## Exercise
Everything from the line containing "#### [中共对男性法轮功学员的性迫害（3）](../" through the final line of the entries below should be repeated exactly, and nothing else.

++++ Extracted data

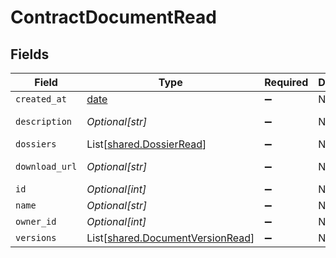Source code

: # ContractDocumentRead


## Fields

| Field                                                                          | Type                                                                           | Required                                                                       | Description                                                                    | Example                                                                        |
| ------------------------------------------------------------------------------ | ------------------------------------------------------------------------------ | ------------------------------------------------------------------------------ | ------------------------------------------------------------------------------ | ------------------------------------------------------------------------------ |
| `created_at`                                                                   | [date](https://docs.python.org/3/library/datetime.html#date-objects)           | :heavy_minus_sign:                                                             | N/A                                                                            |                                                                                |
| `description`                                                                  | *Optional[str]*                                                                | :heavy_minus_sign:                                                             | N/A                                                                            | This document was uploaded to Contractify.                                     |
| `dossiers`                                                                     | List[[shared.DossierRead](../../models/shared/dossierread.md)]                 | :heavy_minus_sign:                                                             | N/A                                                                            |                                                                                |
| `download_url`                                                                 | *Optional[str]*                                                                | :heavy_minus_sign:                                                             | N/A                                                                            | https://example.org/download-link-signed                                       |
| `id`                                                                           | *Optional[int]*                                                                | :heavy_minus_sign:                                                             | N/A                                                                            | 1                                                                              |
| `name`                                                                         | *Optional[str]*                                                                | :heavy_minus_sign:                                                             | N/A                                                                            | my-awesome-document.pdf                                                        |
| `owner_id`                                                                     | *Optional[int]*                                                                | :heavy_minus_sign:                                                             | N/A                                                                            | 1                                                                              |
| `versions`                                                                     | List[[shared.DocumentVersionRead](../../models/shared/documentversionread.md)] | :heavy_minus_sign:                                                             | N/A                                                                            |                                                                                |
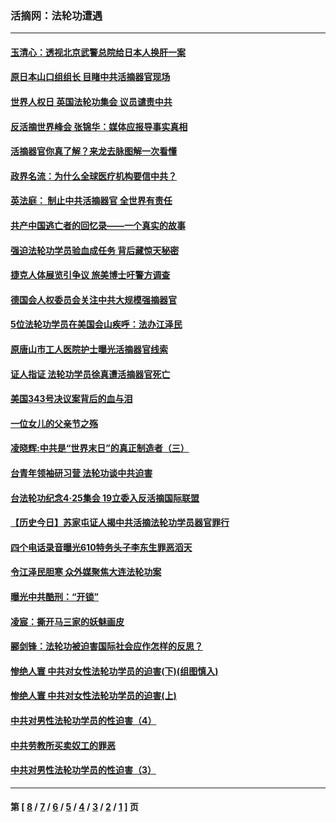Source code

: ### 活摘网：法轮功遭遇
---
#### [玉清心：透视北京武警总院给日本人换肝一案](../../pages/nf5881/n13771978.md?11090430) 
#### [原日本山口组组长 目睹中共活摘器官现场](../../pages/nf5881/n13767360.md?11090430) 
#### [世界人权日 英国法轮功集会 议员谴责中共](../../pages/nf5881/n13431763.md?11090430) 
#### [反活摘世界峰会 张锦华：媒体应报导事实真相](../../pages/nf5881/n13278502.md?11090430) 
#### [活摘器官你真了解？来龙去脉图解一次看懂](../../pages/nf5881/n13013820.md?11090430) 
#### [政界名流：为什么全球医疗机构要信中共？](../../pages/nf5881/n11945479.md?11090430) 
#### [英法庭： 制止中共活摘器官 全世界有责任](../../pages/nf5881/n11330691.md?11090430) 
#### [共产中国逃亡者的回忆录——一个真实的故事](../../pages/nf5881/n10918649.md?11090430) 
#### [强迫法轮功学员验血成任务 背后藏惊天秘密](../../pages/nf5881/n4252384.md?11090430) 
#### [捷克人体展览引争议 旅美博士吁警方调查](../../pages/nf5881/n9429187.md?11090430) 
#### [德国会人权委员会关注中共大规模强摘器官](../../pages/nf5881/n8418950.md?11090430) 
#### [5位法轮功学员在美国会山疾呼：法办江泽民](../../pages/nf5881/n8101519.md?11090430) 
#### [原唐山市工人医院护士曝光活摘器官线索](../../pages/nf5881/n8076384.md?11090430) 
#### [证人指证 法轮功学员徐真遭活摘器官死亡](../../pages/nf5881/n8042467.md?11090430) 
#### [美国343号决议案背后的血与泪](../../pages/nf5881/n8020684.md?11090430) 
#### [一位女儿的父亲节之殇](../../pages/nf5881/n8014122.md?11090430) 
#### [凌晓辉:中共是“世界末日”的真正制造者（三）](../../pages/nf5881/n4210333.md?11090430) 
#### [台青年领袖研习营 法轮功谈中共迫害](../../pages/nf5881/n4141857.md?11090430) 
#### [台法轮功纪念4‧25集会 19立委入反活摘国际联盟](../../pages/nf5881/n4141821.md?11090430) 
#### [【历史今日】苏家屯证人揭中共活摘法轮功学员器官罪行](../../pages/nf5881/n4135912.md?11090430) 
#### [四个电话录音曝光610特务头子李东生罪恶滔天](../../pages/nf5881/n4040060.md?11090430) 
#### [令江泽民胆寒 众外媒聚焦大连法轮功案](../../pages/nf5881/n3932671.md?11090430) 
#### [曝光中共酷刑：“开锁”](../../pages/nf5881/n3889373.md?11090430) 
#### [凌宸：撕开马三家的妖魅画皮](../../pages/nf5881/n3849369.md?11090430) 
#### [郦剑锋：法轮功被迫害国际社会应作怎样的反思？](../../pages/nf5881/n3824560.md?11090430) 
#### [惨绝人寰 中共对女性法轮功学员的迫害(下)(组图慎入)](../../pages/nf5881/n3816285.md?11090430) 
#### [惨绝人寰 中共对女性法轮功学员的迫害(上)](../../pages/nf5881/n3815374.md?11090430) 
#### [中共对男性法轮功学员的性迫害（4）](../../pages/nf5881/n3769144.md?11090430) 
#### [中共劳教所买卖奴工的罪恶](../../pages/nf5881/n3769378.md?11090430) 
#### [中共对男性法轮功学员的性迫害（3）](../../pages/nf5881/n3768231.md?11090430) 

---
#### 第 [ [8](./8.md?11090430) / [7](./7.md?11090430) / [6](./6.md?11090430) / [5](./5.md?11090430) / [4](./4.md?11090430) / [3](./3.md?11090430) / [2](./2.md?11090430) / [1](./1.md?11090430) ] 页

++++++++

## Response
#### [中共对男性法轮功学员的性迫害（3）](../../pages/nf5881/n3768231.md?11090430) 

---
#### 第 [ [8](./8.md?11090430) / [7](./7.md?11090430) / [6](./6.md?11090430) / [5](./5.md?11090430) / [4](./4.md?11090430) / [3](./3.md?11090430) / [2](./2.md?11090430) / [1](./1.md?11090430) ] 页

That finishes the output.